Waste heat to Electricity
Thermoelectric devices have recently raised interest as a compelling solution for electricity generation by harvesting heat dissipated from heating systems, automotive engines, power plants, solar farms, and smartphone devices. In thermoelectric generators (TEGs), p- and n-type thermoelectric materials are sandwiched between two metallic junctions. When a temperature gradient is applied between the two junctions, charge carriers diffuse from the hot to the cold junction, thereby generating electrical current and voltage. In our OMEGA lab, we are developing p- and n-type organic and hybrid organic/inorganic thermoelectric materials that are compatible with low-cost scalable processes such as printing and coating methods. We aim to realize high performance and low-temperature processed thermoelectric organic and perovskite materials by comprehensively understanding the material characteristics and materials design.
Development of efficient and versatile organic thermoelectrics using organic semiconducting/conducting materials with novel functionality, such as extremely deformable/stretchable and self-healable/recyclable polymers and small molecules. Based on these materials, we are demonstrating wearable and skin-attachable thermoelectric devices via high-throughput printing techniques including doctor-blade, ink-jet and 3D printing.
The versatile nature of hybrid halide perovskites have already resulted in a multitude of applications apart from photovoltaics.

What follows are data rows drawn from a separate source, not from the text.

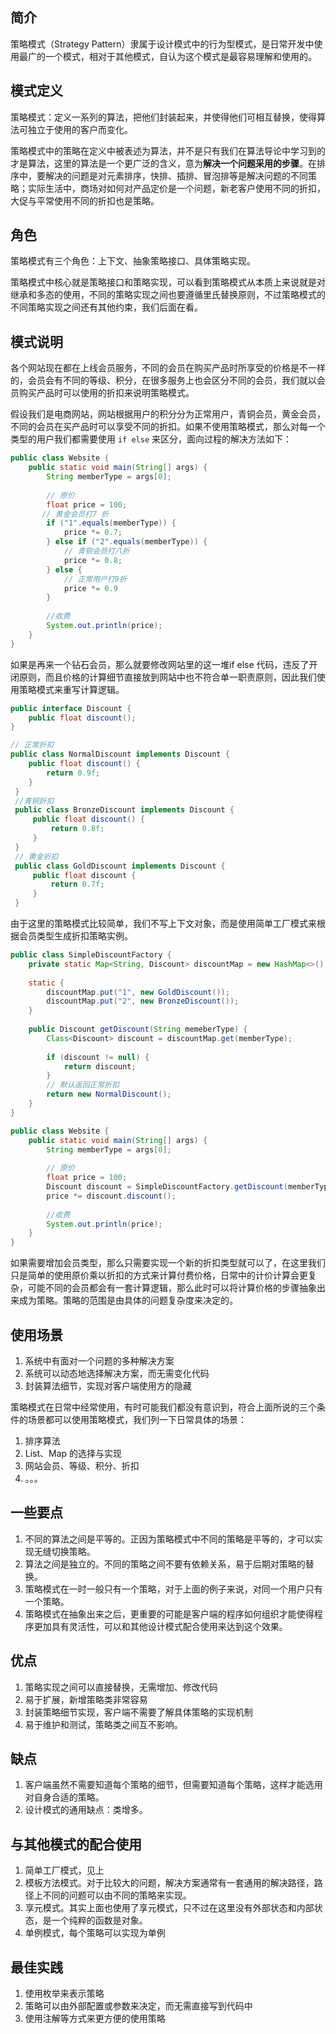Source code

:## 简介

策略模式（Strategy Pattern）隶属于设计模式中的行为型模式，是日常开发中使用最广的一个模式，相对于其他模式，自认为这个模式是最容易理解和使用的。

## 模式定义

策略模式：定义一系列的算法，把他们封装起来，并使得他们可相互替换，使得算法可独立于使用的客户而变化。

策略模式中的策略在定义中被表述为算法，并不是只有我们在算法导论中学习到的才是算法，这里的算法是一个更广泛的含义，意为**解决一个问题采用的步骤**。在排序中，要解决的问题是对元素排序，快排、插排、冒泡排等是解决问题的不同策略；实际生活中，商场对如何对产品定价是一个问题，新老客户使用不同的折扣，大促与平常使用不同的折扣也是策略。

## 角色

策略模式有三个角色：上下文、抽象策略接口、具体策略实现。

策略模式中核心就是策略接口和策略实现，可以看到策略模式从本质上来说就是对继承和多态的使用，不同的策略实现之间也要遵循里氏替换原则，不过策略模式的不同策略实现之间还有其他约束，我们后面在看。

## 模式说明

各个网站现在都在上线会员服务，不同的会员在购买产品时所享受的价格是不一样的，会员会有不同的等级、积分，在很多服务上也会区分不同的会员，我们就以会员购买产品时可以使用的折扣来说明策略模式。

假设我们是电商网站，网站根据用户的积分分为正常用户，青铜会员，黄金会员，不同的会员在买产品时可以享受不同的折扣。如果不使用策略模式，那么对每一个类型的用户我们都需要使用 `if else` 来区分，面向过程的解决方法如下：

```java
public class Website {
    public static void main(String[] args) {
        String memberType = args[0];
        
        // 原价
        float price = 100;
       // 黄金会员打7 折
        if ("1".equals(memberType)) {
            price *= 0.7;
        } else if ("2".equals(memberType)) {
            // 青铜会员打八折
            price *= 0.8;
        } else {
            // 正常用户打9折
            price *= 0.9
        }
        
        //收费
        System.out.println(price);
    }
}
```

如果是再来一个钻石会员，那么就要修改网站里的这一堆if else 代码，违反了开闭原则，而且价格的计算细节直接放到网站中也不符合单一职责原则，因此我们使用策略模式来重写计算逻辑。

```java
public interface Discount {
    public float discount();
}

// 正常折扣
public class NormalDiscount implements Discount {
    public float discount() {
        return 0.9f;
    }
 }
 //青铜折扣
 public class BronzeDiscount implements Discount {
     public float discount() {
         return 0.8f;
     }
 }
 // 黄金折扣
 public class GoldDiscount implements Discount {
     public float discount {
         return 0.7f;
     }
 }
```
由于这里的策略模式比较简单，我们不写上下文对象，而是使用简单工厂模式来根据会员类型生成折扣策略实例。

```java
public class SimpleDiscountFactory {
    private static Map<String, Discount> discountMap = new HashMap<>();
    
    static {
        discountMap.put("1", new GoldDiscount());
        discountMap.put("2", new BronzeDiscount());
    }
    
    public Discount getDiscount(String memeberType) {
        Class<Discount> discount = discountMap.get(memberType);
        
        if (discount != null) {
            return discount;
        }
        // 默认返回正常折扣
        return new NormalDiscount();
    }
}

public class Website {
    public static void main(String[] args) {
        String memberType = args[0];
        
        // 原价
        float price = 100;
        Discount discount = SimpleDiscountFactory.getDiscount(memberType);
        price *= discount.discount();
        
        //收费
        System.out.println(price);
    }
}
```

如果需要增加会员类型，那么只需要实现一个新的折扣类型就可以了，在这里我们只是简单的使用原价乘以折扣的方式来计算付费价格，日常中的计价计算会更复杂，可能不同的会员都会有一套计算逻辑，那么此时可以将计算价格的步骤抽象出来成为策略。策略的范围是由具体的问题复杂度来决定的。

## 使用场景

1. 系统中有面对一个问题的多种解决方案
2. 系统可以动态地选择解决方案，而无需变化代码
3. 封装算法细节，实现对客户端使用方的隐藏

策略模式在日常中经常使用，有时可能我们都没有意识到，符合上面所说的三个条件的场景都可以使用策略模式，我们列一下日常具体的场景：

1. 排序算法
2. List、Map 的选择与实现
3. 网站会员、等级、积分、折扣
4. 。。。

## 一些要点

1. 不同的算法之间是平等的。正因为策略模式中不同的策略是平等的，才可以实现无缝切换策略。
2. 算法之间是独立的。不同的策略之间不要有依赖关系，易于后期对策略的替换。
3. 策略模式在一时一般只有一个策略，对于上面的例子来说，对同一个用户只有一个策略。
4. 策略模式在抽象出来之后，更重要的可能是客户端的程序如何组织才能使得程序更加具有灵活性，可以和其他设计模式配合使用来达到这个效果。

## 优点

1. 策略实现之间可以直接替换，无需增加、修改代码
2. 易于扩展，新增策略类非常容易
3. 封装策略细节实现，客户端不需要了解具体策略的实现机制
4. 易于维护和测试，策略类之间互不影响。

## 缺点

1. 客户端虽然不需要知道每个策略的细节，但需要知道每个策略，这样才能选用对自身合适的策略。
2. 设计模式的通用缺点：类增多。

## 与其他模式的配合使用

1. 简单工厂模式，见上
2. 模板方法模式。对于比较大的问题，解决方案通常有一套通用的解决路径，路径上不同的问题可以由不同的策略来实现。
3. 享元模式。其实上面也使用了享元模式，只不过在这里没有外部状态和内部状态，是一个纯粹的函数是对象。
4. 单例模式，每个策略可以实现为单例

## 最佳实践

1. 使用枚举来表示策略
2. 策略可以由外部配置或参数来决定，而无需直接写到代码中
3. 使用注解等方式来更方便的使用策略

The ultralow thermal conductivity and high seebeck coefficient of these hybrids makes them suitable candidate for future thermoelectrics. Our focus in this project is to explore the thermal transport properties of these hybrids for efficient thermal management and device applications.
In order for thermoelectric materials to be readily available in the market, there are several challenges to overcome. In the OMEGA Lab we are focusing on understanding the electronic and mechanical properties of thermoelectric materials in order to improve performance and process-ability for large area applications. In addition we are exploring the effects of doping as well as the use of different systems to improve the stability of the materials under different stress conditions. Lastly, we aim to make the materials suitable for deposition with high throughput techniques such as inkjet or 3D printing.